EOS R5 にはこれといった不満もなく、メインカメラとして大活躍してくれています。
私の場合は、カメラ2台を同時に使う必要のある撮影はほとんどありません。そのためサブのEOS R は、EOS R5 に何かあったときの予備というのが主な役割で、登場機会もあまり多くありません。

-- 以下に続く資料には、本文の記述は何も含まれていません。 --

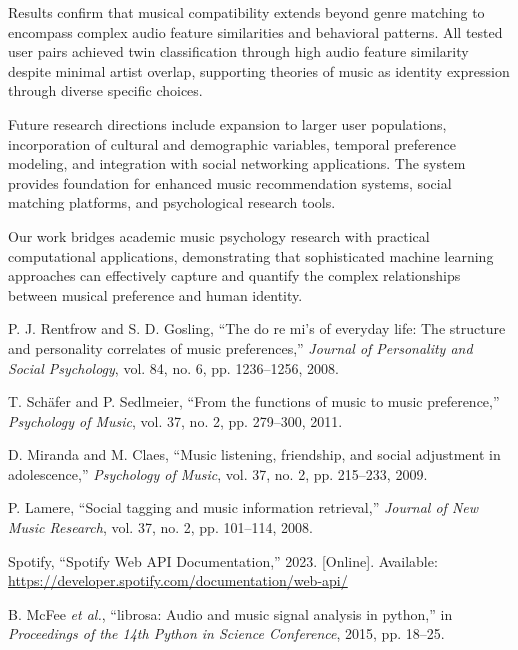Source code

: \documentclass[conference]{IEEEtran}
\begin{document}
Results confirm that musical compatibility extends beyond genre matching to encompass complex audio feature similarities and behavioral patterns. All tested user pairs achieved twin classification through high audio feature similarity despite minimal artist overlap, supporting theories of music as identity expression through diverse specific choices.

Future research directions include expansion to larger user populations, incorporation of cultural and demographic variables, temporal preference modeling, and integration with social networking applications. The system provides foundation for enhanced music recommendation systems, social matching platforms, and psychological research tools.

Our work bridges academic music psychology research with practical computational applications, demonstrating that sophisticated machine learning approaches can effectively capture and quantify the complex relationships between musical preference and human identity.

\begin{thebibliography}{00}
 P. J. Rentfrow and S. D. Gosling, ``The do re mi's of everyday life: The structure and personality correlates of music preferences,'' \textit{Journal of Personality and Social Psychology}, vol. 84, no. 6, pp. 1236--1256, 2008.

 T. Schäfer and P. Sedlmeier, ``From the functions of music to music preference,'' \textit{Psychology of Music}, vol. 37, no. 2, pp. 279--300, 2011.

 D. Miranda and M. Claes, ``Music listening, friendship, and social adjustment in adolescence,'' \textit{Psychology of Music}, vol. 37, no. 2, pp. 215--233, 2009.

 P. Lamere, ``Social tagging and music information retrieval,'' \textit{Journal of New Music Research}, vol. 37, no. 2, pp. 101--114, 2008.

 Spotify, ``Spotify Web API Documentation,'' 2023. [Online]. Available: \url{https://developer.spotify.com/documentation/web-api/}

 B. McFee \textit{et al.}, ``librosa: Audio and music signal analysis in python,'' in \textit{Proceedings of the 14th Python in Science Conference}, 2015, pp. 18--25.
\end{thebibliography}
\end{document}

4500万画素のEOS R5 は印刷するときには、トリミング耐性が高く頼もしいのです。一方でWEBで使用する場合には、ファイルがちょっと大きいので取り回しが悪い面があります(WEB使用の場合は、後でサイズを縮小するので)。
大は小を兼ねるので、すべてEOS R5 で撮影しても良いとは思います。けれど、画素数の少ないEOS Rの方が取り回しが良いのと、カメラへの負担を分散させるためにEOS R で撮影するときもありました。
EOS R に関しては、画質など性能的にはまったく問題ありません。使っていて気になるのはEOS R5 とのボタン配置の違いです。この2台は操作感がまったくと言っていいほど異なるので、併用しているとEOS R に使いづらさを感じます。
そのため、使用するのは結局EOS R5 ばかりになってしまい、EOS R を持て余している状態なので、

  • EOS R5 に近い操作性
    カメラ選びにおいて操作感はかなり重視しているポイントです
  • 画素数はEOS R5 より少ない
    予備や同時使用の2台持ちなら同じカメラを2台にするのが1番ですが、使い分けという意味で画素数に差がある方が良い
  • EOS R5 より安価
    EOS R3 との2台体制が現在の「EOS Rシステム」では理想的と思います。ただEOS R3 はサブとするにはあまりに高価です。さらに私の用途ではEOS R3 はメインとしては画素数がやや不足気味です。バッテリーがEOS R5 と共用できないのも荷物が増えるのでマイナスポイント
  • フルサイズセンサー
    使い分けという意味では、APS-CのEOS R7 も悪くない。しかしEOS R5 の予備という面も考えると、フルサイズセンサーがベター。あと、EOS R7は操作系がEOS R5 と違いすぎる

この条件で、EOS R6かEOS R6 Mark II のどちらかにしようと決めました。
EOS R6 Mark II は新品だと35万円前後です。EOS R5 の中古が35万円くらいから売っているので、中古でEOS R5 を買った方が幸せな気もしますが、せっかくなら違うカメラを使いたいというカメラ好きな部分が出てしまいました。10万円くらい安いEOS R6 とも迷いましたが、2000万と2400万の画像数の違いや、せっかく買うなら新しいカメラが良い、ということでEOS R6 Mark II に決定しました。

デザイン・操作系をEOS R5 と比較

左:EOS R6 Mark II 右:EOS R5

デザイン・サイズ感ともに、EOS R5 と似ています。
EOS R6 Mark II の方が、軍艦部から肩にかけてなだらかに丸みのあるフォルムで、やや優しい感じの印象です。
今までカメラの正面からの見た目をあまり気にしたことはなかったのですが、改めて見ると結構違いがあって面白いなと思います。

上:EOS R6 Mark II 下:EOS R5

カメラ上面の最大の違いは表示パネルの有無です。
EOS R6 Mark II は表示パネルの部分にモードダイヤルが付いています。私はほぼマニュアルでしか撮影しないのでモードダイヤルは正直いらないです。
EOS 5D Mark IV にはモードダイヤルのロックボタンがあって、不意の誤操作はなかったのですが、EOS R6 Mark II にはロックがないので、誤操作してしまいそうなのも気になります。
その点、EOS R5(RやR3も)の場合はモードボタンを押してから、ダイヤルを回転して操作するという形式になっていて、誤操作する可能性は少ないです。
そもそも、撮影モードを頻繁に変更することはあまりないと思うので、EOS R5 などのモード変更の仕方は、非常に合理的な設計だと感じます。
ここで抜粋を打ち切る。